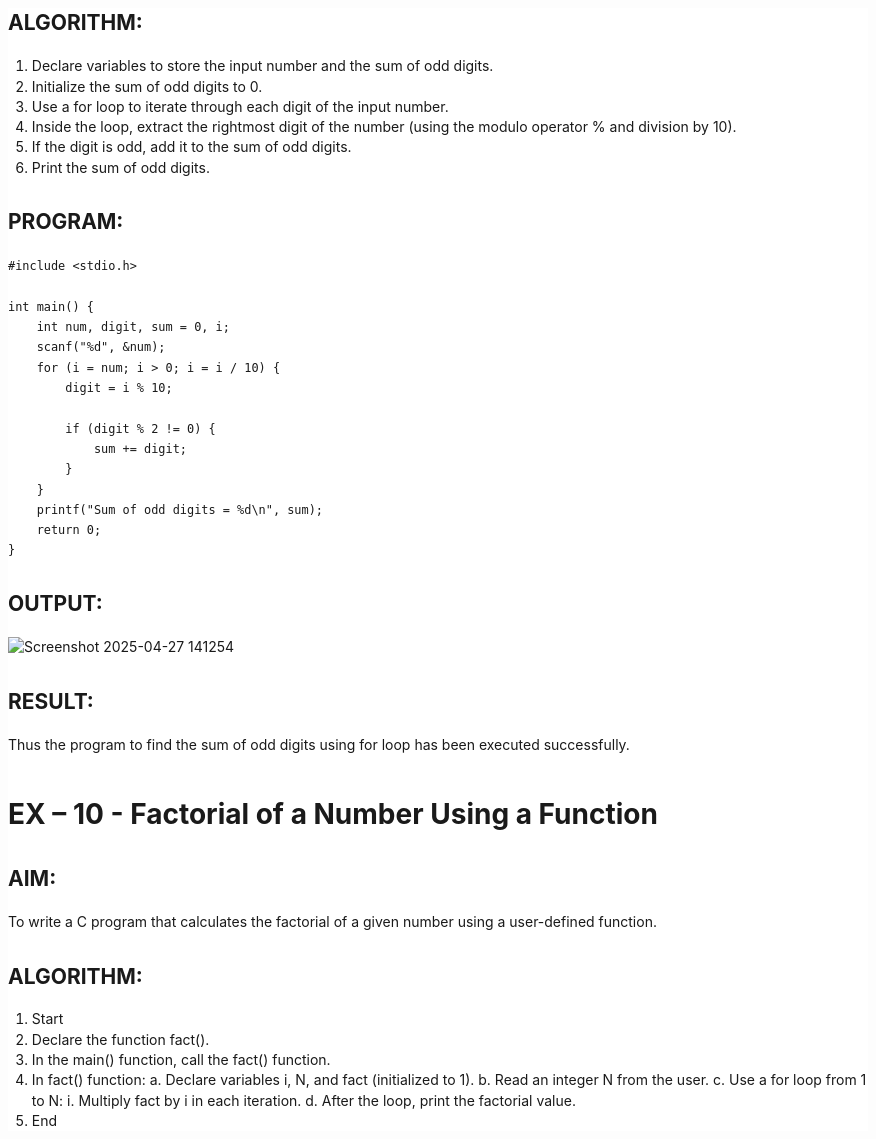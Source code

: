 ## ALGORITHM:

1.	Declare variables to store the input number and the sum of odd digits.
2.	Initialize the sum of odd digits to 0.
3.	Use a for loop to iterate through each digit of the input number.
4.	Inside the loop, extract the rightmost digit of the number (using the modulo operator % and division by 10).
5.	If the digit is odd, add it to the sum of odd digits.
6.	Print the sum of odd digits.

## PROGRAM:
    #include <stdio.h>
    
    int main() {
        int num, digit, sum = 0, i;
        scanf("%d", &num);
        for (i = num; i > 0; i = i / 10) {
            digit = i % 10; 
    
            if (digit % 2 != 0) { 
                sum += digit;
            }
        }
        printf("Sum of odd digits = %d\n", sum);
        return 0;
    }


## OUTPUT:

![Screenshot 2025-04-27 141254](https://github.com/user-attachments/assets/1de1fb36-fb9d-4805-b910-7c5cdaddc68b)



## RESULT:

Thus the program to find the sum of odd digits using for loop has been executed successfully.




# EX – 10 - Factorial of a Number Using a Function
## AIM:
To write a C program that calculates the factorial of a given number using a user-defined function.
## ALGORITHM:
1.	Start
2.	Declare the function fact().
3.	In the main() function, call the fact() function.
4.	In fact() function:
a.	Declare variables i, N, and fact (initialized to 1).
b.	Read an integer N from the user.
c.	Use a for loop from 1 to N:
i.	Multiply fact by i in each iteration.
d.	After the loop, print the factorial value.
5.	End
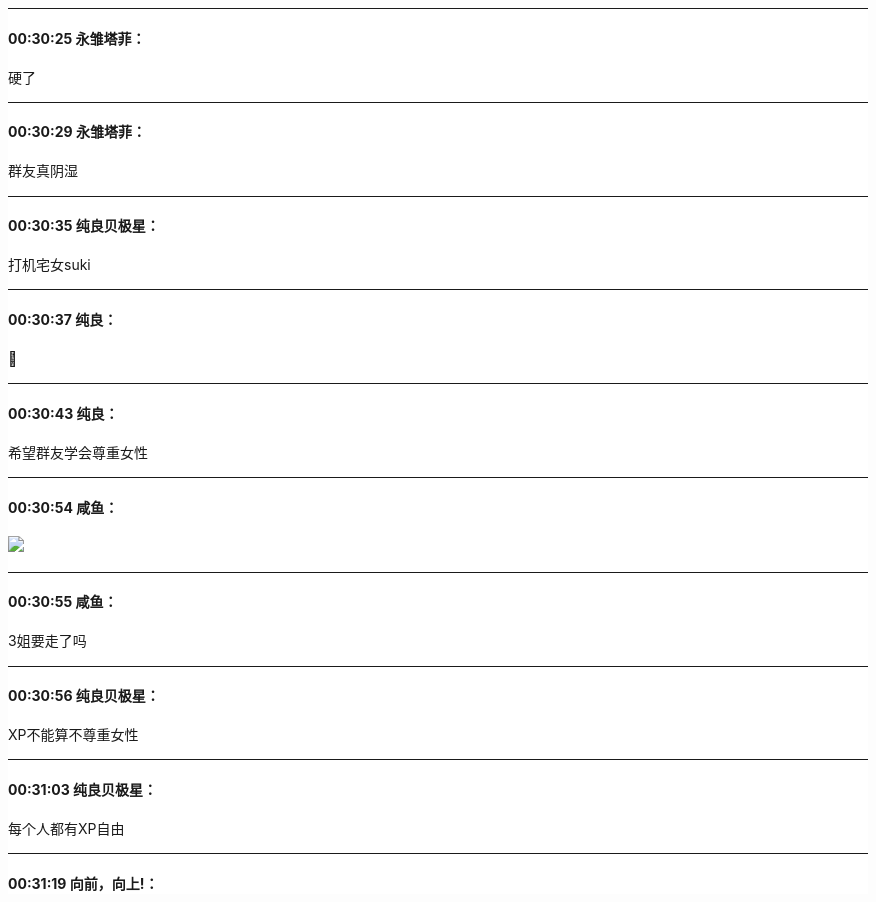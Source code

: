 *****

#### 00:30:25  永雏塔菲：

硬了

*****

#### 00:30:29  永雏塔菲：

群友真阴湿

*****

#### 00:30:35  纯良贝极星：

打机宅女suki

*****

#### 00:30:37  纯良：

🤮

*****

#### 00:30:43  纯良：

希望群友学会尊重女性

*****

#### 00:30:54  咸鱼：

![](http://gchat.qpic.cn/gchatpic_new/1535963542/590331701-2533106642-B2A281A1EBD9A2083F090F748DEEC2BF/0?term=2")

*****

#### 00:30:55  咸鱼：

3姐要走了吗

*****

#### 00:30:56  纯良贝极星：

XP不能算不尊重女性

*****

#### 00:31:03  纯良贝极星：

每个人都有XP自由

*****

#### 00:31:19  向前，向上!：
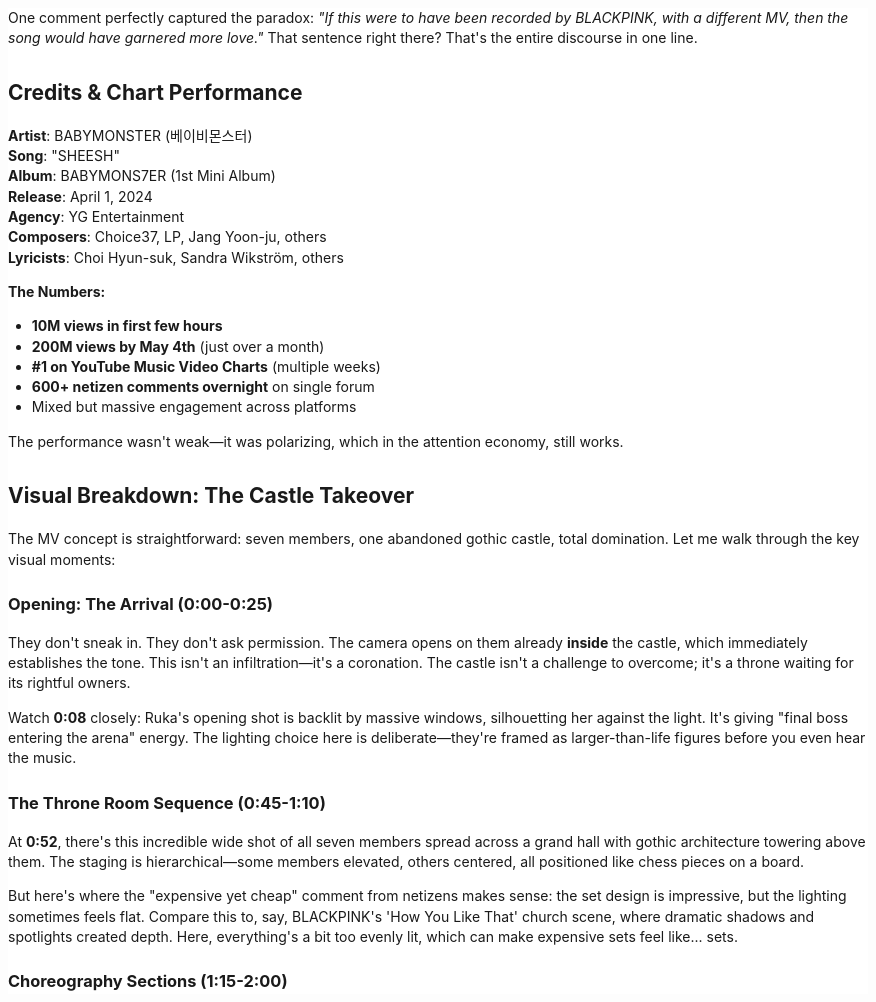 One comment perfectly captured the paradox: *"If this were to have been recorded by BLACKPINK, with a different MV, then the song would have garnered more love."* That sentence right there? That's the entire discourse in one line.

<a name="credits"></a>
## Credits & Chart Performance

**Artist**: BABYMONSTER (베이비몬스터)  
**Song**: "SHEESH"  
**Album**: BABYMONS7ER (1st Mini Album)  
**Release**: April 1, 2024  
**Agency**: YG Entertainment  
**Composers**: Choice37, LP, Jang Yoon-ju, others  
**Lyricists**: Choi Hyun-suk, Sandra Wikström, others

**The Numbers:**
- **10M views in first few hours**
- **200M views by May 4th** (just over a month)
- **#1 on YouTube Music Video Charts** (multiple weeks)
- **600+ netizen comments overnight** on single forum
- Mixed but massive engagement across platforms

The performance wasn't weak—it was polarizing, which in the attention economy, still works.

<a name="visual-breakdown"></a>
## Visual Breakdown: The Castle Takeover

The MV concept is straightforward: seven members, one abandoned gothic castle, total domination. Let me walk through the key visual moments:

### Opening: The Arrival (0:00-0:25)

They don't sneak in. They don't ask permission. The camera opens on them already **inside** the castle, which immediately establishes the tone. This isn't an infiltration—it's a coronation. The castle isn't a challenge to overcome; it's a throne waiting for its rightful owners.

Watch **0:08** closely: Ruka's opening shot is backlit by massive windows, silhouetting her against the light. It's giving "final boss entering the arena" energy. The lighting choice here is deliberate—they're framed as larger-than-life figures before you even hear the music.

### The Throne Room Sequence (0:45-1:10)

At **0:52**, there's this incredible wide shot of all seven members spread across a grand hall with gothic architecture towering above them. The staging is hierarchical—some members elevated, others centered, all positioned like chess pieces on a board.

But here's where the "expensive yet cheap" comment from netizens makes sense: the set design is impressive, but the lighting sometimes feels flat. Compare this to, say, BLACKPINK's 'How You Like That' church scene, where dramatic shadows and spotlights created depth. Here, everything's a bit too evenly lit, which can make expensive sets feel like... sets.

### Choreography Sections (1:15-2:00)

● ● ● ● ● ● ●

## WHAT THE EXERCISE ASKS
Above are the records; copy exactly the lines from the line with "## Visual Breakdown: The Castle Takeover" through the line with "They don't sneak", both included.

## RESULT OF THE TASK
## Visual Breakdown: The Castle Takeover

The MV concept is straightforward: seven members, one abandoned gothic castle, total domination. Let me walk through the key visual moments:

### Opening: The Arrival (0:00-0:25)

They don't sneak in. They don't ask permission. The camera opens on them already **inside** the castle, which immediately establishes the tone. This isn't an infiltration—it's a coronation. The castle isn't a challenge to overcome; it's a throne waiting for its rightful owners.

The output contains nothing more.